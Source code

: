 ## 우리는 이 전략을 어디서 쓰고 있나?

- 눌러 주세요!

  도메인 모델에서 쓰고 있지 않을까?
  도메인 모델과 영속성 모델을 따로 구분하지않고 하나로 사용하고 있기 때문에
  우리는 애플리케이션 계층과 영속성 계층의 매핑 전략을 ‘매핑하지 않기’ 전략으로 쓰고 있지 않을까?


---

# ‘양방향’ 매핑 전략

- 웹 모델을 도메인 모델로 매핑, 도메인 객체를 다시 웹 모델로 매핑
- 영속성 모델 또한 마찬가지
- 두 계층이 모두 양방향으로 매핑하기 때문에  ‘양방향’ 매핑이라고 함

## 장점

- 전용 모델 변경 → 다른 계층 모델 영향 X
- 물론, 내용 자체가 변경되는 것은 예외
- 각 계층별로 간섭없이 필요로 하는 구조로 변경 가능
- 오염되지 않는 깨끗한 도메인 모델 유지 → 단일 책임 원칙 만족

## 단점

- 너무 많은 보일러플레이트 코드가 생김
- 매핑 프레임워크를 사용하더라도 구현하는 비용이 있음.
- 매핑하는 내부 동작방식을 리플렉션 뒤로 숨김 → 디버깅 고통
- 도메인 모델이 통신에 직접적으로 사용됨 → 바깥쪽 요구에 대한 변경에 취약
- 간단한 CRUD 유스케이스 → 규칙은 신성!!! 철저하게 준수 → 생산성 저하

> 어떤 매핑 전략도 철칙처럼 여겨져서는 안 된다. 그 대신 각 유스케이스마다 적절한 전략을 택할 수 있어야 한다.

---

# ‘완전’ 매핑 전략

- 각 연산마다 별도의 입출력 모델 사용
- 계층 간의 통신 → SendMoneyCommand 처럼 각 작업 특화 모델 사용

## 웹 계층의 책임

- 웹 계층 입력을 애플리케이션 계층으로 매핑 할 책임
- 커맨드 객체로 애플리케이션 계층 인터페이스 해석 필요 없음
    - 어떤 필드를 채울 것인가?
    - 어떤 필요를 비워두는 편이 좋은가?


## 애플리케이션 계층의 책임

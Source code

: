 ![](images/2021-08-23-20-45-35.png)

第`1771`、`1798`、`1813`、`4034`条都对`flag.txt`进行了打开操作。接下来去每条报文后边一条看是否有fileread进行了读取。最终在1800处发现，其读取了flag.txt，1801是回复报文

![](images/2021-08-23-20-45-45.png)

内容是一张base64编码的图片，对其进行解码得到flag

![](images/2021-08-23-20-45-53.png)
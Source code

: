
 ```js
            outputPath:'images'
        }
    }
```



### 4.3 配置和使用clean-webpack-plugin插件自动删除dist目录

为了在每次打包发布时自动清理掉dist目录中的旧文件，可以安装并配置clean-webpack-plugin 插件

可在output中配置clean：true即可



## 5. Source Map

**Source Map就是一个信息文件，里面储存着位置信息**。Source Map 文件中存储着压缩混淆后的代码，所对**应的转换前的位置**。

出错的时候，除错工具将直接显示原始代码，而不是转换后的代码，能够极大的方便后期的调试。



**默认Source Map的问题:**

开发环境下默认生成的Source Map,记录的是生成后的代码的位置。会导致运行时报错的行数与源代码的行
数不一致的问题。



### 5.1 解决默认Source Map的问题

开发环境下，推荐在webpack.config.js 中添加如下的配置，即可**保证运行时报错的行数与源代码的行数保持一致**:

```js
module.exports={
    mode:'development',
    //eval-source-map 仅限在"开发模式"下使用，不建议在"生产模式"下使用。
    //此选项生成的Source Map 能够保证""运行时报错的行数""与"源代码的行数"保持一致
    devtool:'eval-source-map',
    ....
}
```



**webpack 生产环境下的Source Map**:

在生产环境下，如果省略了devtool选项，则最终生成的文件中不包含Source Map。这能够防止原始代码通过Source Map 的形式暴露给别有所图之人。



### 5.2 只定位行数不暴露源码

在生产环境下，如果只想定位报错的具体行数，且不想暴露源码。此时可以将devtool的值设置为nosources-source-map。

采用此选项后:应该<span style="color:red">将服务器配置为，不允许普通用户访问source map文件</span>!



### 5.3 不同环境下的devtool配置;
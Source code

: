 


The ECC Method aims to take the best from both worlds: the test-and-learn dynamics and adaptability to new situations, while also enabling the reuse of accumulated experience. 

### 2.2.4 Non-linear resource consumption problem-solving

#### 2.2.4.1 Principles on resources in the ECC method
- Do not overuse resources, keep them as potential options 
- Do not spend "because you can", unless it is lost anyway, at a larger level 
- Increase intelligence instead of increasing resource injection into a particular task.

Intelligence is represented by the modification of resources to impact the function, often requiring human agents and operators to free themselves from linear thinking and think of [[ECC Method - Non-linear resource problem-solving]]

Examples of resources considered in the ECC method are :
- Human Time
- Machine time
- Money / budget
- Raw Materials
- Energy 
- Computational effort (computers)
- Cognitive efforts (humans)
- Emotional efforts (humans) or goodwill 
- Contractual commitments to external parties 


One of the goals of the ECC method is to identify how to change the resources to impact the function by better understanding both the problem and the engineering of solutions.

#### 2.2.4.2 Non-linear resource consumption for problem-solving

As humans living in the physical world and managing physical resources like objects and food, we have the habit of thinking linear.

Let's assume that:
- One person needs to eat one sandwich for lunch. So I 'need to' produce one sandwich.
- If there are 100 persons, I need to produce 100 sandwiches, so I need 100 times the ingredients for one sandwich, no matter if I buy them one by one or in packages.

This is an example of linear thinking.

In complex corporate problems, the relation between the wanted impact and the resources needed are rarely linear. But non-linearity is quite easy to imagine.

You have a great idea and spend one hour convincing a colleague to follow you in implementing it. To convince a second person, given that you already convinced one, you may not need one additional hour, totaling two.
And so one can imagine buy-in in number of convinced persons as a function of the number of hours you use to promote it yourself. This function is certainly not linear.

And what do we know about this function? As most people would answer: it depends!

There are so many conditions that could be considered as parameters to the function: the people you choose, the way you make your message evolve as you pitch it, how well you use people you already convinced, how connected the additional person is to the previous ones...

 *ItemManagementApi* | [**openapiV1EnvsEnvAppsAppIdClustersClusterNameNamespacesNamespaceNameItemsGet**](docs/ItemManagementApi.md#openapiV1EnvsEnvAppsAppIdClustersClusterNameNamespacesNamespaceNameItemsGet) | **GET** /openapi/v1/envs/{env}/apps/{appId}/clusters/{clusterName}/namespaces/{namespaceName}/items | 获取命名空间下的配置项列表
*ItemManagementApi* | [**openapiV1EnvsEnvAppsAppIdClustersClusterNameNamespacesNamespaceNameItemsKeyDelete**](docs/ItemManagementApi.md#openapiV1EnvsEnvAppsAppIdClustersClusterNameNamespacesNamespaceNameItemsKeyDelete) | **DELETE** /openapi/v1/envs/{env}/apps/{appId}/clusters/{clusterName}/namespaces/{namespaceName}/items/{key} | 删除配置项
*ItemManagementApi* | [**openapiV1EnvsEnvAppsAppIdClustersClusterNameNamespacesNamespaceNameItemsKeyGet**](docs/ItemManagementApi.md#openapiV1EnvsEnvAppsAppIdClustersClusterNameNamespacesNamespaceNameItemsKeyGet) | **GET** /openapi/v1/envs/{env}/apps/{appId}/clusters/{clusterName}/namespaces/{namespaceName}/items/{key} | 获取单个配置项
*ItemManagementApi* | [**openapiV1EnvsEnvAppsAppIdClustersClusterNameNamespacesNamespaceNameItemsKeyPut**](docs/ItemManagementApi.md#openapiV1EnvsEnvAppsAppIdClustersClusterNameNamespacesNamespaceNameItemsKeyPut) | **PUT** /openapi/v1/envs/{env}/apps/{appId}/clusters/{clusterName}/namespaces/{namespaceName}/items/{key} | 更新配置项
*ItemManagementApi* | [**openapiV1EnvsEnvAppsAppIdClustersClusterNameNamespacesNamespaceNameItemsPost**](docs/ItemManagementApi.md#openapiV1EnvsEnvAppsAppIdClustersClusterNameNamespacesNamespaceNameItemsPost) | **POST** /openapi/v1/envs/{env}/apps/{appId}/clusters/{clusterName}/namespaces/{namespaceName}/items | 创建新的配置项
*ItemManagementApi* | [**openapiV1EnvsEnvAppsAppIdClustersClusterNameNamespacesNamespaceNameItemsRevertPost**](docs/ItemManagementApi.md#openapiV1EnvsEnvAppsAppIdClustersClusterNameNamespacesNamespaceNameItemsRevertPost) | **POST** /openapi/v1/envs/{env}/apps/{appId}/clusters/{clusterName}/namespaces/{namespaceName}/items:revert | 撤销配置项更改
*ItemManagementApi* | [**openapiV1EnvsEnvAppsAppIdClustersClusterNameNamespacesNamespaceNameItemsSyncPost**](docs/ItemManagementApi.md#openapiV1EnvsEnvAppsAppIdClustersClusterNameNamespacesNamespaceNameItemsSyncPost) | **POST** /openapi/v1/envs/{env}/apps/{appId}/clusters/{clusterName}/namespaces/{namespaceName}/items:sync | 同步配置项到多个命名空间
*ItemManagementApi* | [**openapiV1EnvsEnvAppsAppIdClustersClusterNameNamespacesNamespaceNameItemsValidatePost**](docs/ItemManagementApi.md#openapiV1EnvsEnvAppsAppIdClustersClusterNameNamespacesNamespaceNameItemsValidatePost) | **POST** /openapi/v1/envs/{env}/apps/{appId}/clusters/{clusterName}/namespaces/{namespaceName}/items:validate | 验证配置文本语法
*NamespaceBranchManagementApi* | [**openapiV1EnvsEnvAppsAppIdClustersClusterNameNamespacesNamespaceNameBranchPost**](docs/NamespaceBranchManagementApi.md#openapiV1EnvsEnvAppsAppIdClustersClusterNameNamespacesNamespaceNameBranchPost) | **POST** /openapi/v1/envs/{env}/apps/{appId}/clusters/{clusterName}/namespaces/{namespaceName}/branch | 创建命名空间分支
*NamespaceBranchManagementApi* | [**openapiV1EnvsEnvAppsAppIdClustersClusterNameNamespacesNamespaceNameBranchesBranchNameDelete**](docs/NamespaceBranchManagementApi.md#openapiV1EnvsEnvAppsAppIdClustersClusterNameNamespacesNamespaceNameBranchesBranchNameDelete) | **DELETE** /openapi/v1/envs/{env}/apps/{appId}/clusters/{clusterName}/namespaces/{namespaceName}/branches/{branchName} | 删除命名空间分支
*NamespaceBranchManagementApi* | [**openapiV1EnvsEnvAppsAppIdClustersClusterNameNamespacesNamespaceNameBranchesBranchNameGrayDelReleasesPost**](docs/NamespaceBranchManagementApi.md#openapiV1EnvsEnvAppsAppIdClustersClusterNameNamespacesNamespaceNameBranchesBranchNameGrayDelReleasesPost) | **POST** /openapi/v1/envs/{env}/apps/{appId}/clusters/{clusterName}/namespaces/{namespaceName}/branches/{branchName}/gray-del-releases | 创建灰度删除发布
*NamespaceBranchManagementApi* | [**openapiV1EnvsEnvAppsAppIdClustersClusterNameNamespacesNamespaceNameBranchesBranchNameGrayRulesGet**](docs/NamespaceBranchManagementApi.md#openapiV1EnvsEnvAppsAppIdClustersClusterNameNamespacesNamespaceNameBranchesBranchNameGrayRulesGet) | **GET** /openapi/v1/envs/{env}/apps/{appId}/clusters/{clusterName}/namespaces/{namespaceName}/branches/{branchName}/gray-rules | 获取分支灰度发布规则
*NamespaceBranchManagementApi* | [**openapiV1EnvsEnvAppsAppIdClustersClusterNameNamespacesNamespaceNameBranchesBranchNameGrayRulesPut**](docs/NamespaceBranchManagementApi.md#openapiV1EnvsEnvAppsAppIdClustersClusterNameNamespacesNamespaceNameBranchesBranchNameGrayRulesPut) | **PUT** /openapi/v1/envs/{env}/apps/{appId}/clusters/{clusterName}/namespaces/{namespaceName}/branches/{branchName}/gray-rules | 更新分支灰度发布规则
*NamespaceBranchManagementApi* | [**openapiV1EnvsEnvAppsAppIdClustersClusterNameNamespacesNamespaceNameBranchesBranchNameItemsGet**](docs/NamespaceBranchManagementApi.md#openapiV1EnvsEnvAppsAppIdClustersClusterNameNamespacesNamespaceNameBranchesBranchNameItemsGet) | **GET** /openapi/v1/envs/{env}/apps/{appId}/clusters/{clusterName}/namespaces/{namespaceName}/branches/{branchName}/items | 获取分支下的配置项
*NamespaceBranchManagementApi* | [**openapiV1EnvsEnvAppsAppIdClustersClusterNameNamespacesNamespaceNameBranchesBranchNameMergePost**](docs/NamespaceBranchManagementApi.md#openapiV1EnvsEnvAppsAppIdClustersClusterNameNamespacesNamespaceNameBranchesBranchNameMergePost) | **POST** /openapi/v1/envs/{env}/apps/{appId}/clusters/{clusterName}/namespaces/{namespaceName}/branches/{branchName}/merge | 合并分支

▶ [PROBLEM DESCRIPTION]:
After locating the line with "- 두 계층이 모두 양방향으로" above, return that line and every later line through the one with "为了在每次打包发布时自动清理", word for word and with nothing else.

▶ [REPLY]:
- 두 계층이 모두 양방향으로 매핑하기 때문에  ‘양방향’ 매핑이라고 함

## 장점

- 전용 모델 변경 → 다른 계층 모델 영향 X
- 물론, 내용 자체가 변경되는 것은 예외
- 각 계층별로 간섭없이 필요로 하는 구조로 변경 가능
- 오염되지 않는 깨끗한 도메인 모델 유지 → 단일 책임 원칙 만족

## 단점

- 너무 많은 보일러플레이트 코드가 생김
- 매핑 프레임워크를 사용하더라도 구현하는 비용이 있음.
- 매핑하는 내부 동작방식을 리플렉션 뒤로 숨김 → 디버깅 고통
- 도메인 모델이 통신에 직접적으로 사용됨 → 바깥쪽 요구에 대한 변경에 취약
- 간단한 CRUD 유스케이스 → 규칙은 신성!!! 철저하게 준수 → 생산성 저하

> 어떤 매핑 전략도 철칙처럼 여겨져서는 안 된다. 그 대신 각 유스케이스마다 적절한 전략을 택할 수 있어야 한다.

---

# ‘완전’ 매핑 전략

- 각 연산마다 별도의 입출력 모델 사용
- 계층 간의 통신 → SendMoneyCommand 처럼 각 작업 특화 모델 사용

## 웹 계층의 책임

- 웹 계층 입력을 애플리케이션 계층으로 매핑 할 책임
- 커맨드 객체로 애플리케이션 계층 인터페이스 해석 필요 없음
    - 어떤 필드를 채울 것인가?
    - 어떤 필요를 비워두는 편이 좋은가?


## 애플리케이션 계층의 책임

Source code

: ![](images/2021-08-23-20-45-35.png)

第`1771`、`1798`、`1813`、`4034`条都对`flag.txt`进行了打开操作。接下来去每条报文后边一条看是否有fileread进行了读取。最终在1800处发现，其读取了flag.txt，1801是回复报文

![](images/2021-08-23-20-45-45.png)

内容是一张base64编码的图片，对其进行解码得到flag

![](images/2021-08-23-20-45-53.png)
Source code

:
 ```js
            outputPath:'images'
        }
    }
```



### 4.3 配置和使用clean-webpack-plugin插件自动删除dist目录

为了在每次打包发布时自动清理掉dist目录中的旧文件，可以安装并配置clean-webpack-plugin 插件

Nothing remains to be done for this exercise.